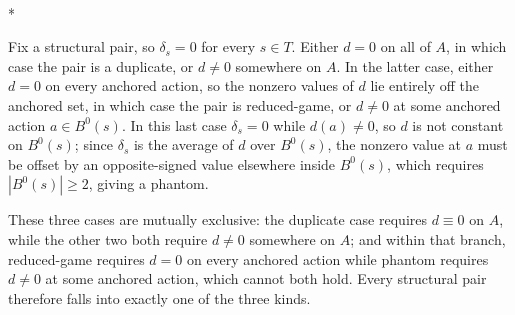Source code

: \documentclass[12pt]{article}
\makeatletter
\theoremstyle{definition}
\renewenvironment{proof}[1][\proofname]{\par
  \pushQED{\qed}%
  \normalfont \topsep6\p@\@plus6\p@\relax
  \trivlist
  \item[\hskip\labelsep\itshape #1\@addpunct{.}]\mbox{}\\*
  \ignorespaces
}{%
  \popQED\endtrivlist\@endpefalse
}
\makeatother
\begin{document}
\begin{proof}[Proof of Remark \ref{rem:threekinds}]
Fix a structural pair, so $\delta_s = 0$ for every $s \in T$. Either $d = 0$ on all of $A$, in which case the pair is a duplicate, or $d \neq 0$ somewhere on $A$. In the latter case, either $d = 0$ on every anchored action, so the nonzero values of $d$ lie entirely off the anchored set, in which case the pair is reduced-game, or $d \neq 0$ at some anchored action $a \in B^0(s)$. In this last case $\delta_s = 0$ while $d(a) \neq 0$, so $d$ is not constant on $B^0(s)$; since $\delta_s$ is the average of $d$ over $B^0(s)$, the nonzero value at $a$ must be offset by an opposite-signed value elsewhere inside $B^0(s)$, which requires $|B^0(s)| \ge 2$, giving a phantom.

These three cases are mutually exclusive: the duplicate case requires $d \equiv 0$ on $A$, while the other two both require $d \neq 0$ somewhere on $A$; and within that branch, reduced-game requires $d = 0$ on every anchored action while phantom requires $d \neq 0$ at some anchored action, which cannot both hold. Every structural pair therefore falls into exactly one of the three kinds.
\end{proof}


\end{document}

☆ ☆ ☆ ☆ ☆ ☆ ☆

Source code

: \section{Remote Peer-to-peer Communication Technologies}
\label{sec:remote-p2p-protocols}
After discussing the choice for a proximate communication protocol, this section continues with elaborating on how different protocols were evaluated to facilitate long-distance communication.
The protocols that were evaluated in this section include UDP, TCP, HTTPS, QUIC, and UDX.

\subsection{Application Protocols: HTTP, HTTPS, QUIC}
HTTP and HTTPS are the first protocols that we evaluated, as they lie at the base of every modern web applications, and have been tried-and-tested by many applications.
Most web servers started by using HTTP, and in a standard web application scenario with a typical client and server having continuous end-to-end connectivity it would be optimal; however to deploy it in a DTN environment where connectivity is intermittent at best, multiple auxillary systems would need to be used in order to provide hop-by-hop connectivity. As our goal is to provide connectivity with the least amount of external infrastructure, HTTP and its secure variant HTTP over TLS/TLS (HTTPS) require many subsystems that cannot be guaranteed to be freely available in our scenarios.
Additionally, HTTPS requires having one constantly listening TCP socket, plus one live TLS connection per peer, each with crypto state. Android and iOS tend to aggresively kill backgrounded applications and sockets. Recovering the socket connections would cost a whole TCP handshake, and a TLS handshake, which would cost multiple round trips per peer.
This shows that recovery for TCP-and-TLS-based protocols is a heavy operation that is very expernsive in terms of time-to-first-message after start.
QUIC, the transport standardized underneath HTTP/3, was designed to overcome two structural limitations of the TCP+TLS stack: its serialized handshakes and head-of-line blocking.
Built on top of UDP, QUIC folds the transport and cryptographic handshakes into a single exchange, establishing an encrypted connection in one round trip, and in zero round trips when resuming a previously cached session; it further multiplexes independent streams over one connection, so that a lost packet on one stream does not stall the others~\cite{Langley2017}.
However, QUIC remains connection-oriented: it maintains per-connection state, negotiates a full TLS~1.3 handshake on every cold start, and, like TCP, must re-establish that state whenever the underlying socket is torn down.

☆ ☆ ☆ ☆ ☆ ☆ ☆

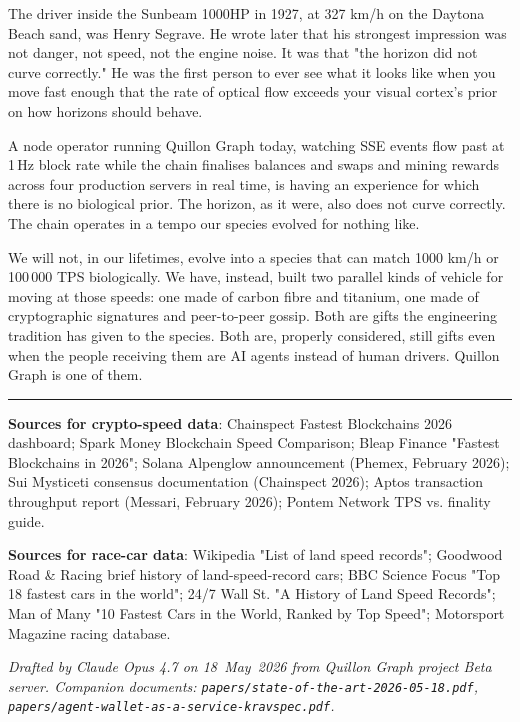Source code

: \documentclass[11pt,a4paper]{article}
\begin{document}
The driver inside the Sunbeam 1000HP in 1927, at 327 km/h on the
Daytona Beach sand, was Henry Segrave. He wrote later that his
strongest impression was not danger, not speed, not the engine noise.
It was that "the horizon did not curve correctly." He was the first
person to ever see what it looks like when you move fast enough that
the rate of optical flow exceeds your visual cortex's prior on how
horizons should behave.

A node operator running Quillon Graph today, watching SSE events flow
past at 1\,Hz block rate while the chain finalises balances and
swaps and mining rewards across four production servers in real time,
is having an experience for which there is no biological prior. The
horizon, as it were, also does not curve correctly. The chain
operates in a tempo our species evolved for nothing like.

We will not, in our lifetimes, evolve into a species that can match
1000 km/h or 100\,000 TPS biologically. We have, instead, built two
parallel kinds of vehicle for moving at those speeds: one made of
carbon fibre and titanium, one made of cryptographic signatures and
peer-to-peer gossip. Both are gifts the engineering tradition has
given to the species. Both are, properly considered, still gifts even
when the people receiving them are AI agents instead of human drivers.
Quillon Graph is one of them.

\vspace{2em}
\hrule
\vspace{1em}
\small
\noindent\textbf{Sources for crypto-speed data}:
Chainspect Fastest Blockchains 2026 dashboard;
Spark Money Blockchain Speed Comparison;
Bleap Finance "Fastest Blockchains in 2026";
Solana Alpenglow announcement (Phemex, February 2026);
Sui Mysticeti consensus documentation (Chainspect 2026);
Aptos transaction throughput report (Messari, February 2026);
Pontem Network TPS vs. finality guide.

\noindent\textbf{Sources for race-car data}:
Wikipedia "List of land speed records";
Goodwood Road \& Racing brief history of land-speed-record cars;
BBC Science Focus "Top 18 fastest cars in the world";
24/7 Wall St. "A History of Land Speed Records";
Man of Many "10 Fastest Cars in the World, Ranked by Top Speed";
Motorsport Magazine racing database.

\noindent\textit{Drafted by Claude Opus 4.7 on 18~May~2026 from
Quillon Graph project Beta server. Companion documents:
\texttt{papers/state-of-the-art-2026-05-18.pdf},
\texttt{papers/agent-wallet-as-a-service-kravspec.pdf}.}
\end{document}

☆ ☆ ☆ ☆ ☆ ☆ ☆

▸ **Activity**
Repeat, exactly as they stand above, the lines from the line with "swaps and mining" to the line with "given to the", both lines included.

▸ **Problem solution**
swaps and mining rewards across four production servers in real time,
is having an experience for which there is no biological prior. The
horizon, as it were, also does not curve correctly. The chain
operates in a tempo our species evolved for nothing like.

We will not, in our lifetimes, evolve into a species that can match
1000 km/h or 100\,000 TPS biologically. We have, instead, built two
parallel kinds of vehicle for moving at those speeds: one made of
carbon fibre and titanium, one made of cryptographic signatures and
peer-to-peer gossip. Both are gifts the engineering tradition has
given to the species. Both are, properly considered, still gifts even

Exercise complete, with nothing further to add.